It was while house-hunting in the Provençal village of Vallabrègues that Benoît Rauzy and Anthony Watson first stumbled upon a perfectly preserved 18th-century hôtel particulier. “It was like a bridge to the past,” says Rauzy of the property, close to Avignon, that they’ve since restored and now call home. “You opened the door and fell into another time.” Though built in 1730, the house had previously been in the ownership of just two families. More exceptional still, among the original murals, fireplaces and paintings were clues to the village’s past – half-made baskets, rattan chairs and furniture sketches – all vestiges of its previous incarnation as a wicker workshop.
“There were lots of little signs,” says Rauzy, a Paris-born energy consultant, of the wicker relics scattered throughout the rooms that had been left unoccupied for 30 years. Watson, a stylist raised between Provence, Kent and Cameroon, has familial ties to the region, where his mother was raised. The pair already owned a smaller property in the village, but were looking to upsize. “The house had been totally unchanged since the last wicker craftsman left in the 1980s,” says Rauzy. “Before that time, the family who lived here had been one of the biggest wicker producers in the village.”
Vallabrègues has a reputation that belies its diminutive size.

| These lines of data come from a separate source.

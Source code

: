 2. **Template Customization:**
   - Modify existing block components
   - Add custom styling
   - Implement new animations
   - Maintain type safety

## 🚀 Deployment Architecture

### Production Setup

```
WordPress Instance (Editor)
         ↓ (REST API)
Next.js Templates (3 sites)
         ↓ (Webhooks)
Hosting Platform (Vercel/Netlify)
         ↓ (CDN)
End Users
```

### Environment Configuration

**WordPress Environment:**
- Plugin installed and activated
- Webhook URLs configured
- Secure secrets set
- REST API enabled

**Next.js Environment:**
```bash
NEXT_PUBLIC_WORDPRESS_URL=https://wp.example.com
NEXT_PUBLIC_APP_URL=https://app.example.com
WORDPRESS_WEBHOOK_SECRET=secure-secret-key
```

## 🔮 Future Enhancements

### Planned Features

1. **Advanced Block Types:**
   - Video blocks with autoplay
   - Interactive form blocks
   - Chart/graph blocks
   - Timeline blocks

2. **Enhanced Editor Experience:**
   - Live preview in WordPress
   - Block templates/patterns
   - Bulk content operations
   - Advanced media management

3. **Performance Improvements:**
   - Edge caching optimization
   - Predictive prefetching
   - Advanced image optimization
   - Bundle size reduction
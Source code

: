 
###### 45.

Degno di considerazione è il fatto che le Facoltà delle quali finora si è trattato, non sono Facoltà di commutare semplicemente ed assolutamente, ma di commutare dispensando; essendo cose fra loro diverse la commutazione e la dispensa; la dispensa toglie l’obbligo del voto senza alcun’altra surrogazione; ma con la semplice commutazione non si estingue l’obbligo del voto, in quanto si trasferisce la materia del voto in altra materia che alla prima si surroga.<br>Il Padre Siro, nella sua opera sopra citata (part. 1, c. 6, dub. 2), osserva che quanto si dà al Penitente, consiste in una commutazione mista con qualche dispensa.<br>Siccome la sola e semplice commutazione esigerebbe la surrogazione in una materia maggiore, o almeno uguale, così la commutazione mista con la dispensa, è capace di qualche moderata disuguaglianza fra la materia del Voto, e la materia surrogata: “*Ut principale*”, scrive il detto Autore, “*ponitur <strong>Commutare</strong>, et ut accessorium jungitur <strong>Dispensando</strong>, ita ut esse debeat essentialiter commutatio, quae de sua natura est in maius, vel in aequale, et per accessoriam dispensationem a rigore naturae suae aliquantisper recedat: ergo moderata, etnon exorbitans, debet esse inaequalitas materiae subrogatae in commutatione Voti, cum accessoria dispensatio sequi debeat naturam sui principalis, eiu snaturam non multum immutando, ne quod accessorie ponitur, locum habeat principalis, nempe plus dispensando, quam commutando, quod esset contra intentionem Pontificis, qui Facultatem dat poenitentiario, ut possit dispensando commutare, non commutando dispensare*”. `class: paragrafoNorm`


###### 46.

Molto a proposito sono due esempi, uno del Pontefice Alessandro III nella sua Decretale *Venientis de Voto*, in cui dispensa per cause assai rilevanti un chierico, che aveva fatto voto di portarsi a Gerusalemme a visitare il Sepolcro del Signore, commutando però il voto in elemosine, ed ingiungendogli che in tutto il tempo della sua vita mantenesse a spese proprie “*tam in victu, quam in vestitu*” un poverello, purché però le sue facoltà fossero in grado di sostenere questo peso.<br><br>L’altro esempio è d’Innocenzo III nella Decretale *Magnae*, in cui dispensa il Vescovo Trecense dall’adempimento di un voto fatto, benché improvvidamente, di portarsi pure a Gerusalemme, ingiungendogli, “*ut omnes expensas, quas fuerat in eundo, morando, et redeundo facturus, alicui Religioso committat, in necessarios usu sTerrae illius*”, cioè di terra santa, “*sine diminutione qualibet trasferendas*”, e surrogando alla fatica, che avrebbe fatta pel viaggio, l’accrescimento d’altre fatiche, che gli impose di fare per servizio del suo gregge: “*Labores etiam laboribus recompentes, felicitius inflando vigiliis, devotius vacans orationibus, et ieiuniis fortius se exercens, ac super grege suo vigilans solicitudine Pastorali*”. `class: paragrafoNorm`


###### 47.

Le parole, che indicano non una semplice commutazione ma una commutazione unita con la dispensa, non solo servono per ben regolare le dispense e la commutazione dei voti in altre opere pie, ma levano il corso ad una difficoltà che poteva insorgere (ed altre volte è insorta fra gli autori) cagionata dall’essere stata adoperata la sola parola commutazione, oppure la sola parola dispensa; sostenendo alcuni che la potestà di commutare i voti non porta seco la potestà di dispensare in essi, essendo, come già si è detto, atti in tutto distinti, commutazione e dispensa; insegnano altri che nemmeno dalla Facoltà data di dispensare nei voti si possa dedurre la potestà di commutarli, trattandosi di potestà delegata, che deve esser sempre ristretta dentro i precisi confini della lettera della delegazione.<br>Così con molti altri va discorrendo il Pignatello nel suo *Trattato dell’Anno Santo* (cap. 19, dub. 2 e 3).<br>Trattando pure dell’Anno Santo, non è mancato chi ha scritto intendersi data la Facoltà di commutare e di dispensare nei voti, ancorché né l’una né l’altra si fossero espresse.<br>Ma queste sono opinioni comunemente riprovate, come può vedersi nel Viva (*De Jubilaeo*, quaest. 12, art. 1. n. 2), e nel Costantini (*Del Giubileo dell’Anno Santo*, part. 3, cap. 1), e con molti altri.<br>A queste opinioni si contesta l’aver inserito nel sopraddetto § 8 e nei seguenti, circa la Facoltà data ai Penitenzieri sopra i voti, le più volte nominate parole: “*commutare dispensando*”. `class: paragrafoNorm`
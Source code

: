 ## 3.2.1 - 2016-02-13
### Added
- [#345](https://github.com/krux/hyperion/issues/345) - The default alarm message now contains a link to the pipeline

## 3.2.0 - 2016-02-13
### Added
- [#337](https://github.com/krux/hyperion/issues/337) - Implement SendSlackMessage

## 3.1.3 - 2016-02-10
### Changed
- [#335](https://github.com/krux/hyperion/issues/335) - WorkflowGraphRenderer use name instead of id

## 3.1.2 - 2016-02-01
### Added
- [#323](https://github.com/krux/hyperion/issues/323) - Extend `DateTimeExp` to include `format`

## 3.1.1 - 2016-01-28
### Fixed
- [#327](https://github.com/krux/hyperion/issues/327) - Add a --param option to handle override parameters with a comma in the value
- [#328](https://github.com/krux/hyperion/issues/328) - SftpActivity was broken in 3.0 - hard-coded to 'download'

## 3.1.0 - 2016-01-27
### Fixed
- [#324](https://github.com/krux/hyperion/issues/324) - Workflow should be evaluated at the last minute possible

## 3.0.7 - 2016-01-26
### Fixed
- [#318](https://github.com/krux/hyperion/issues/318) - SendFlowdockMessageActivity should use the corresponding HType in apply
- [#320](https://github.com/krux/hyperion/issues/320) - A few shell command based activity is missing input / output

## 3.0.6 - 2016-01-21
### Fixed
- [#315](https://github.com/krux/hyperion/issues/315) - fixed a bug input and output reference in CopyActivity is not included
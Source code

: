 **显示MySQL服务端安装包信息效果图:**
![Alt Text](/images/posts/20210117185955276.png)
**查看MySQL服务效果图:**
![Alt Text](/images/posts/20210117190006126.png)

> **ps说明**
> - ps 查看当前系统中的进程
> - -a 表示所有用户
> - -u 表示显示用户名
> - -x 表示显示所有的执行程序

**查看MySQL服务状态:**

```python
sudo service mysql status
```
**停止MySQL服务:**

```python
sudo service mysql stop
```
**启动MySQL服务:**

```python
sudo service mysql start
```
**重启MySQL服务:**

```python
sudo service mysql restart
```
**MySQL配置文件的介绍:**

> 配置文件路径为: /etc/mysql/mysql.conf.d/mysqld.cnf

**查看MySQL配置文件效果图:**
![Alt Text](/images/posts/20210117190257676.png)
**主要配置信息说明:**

Set on the left bank of the river Rhône, its susceptibility to flooding has long made the land ripe for rattan, the raw material of a once-thriving wicker-making industry. At its 18th-century peak more than a quarter of the villagers were wicker workers. But production waned after the second world war and was eventually wiped out following the introduction of cheaper materials in the 1960s – until now.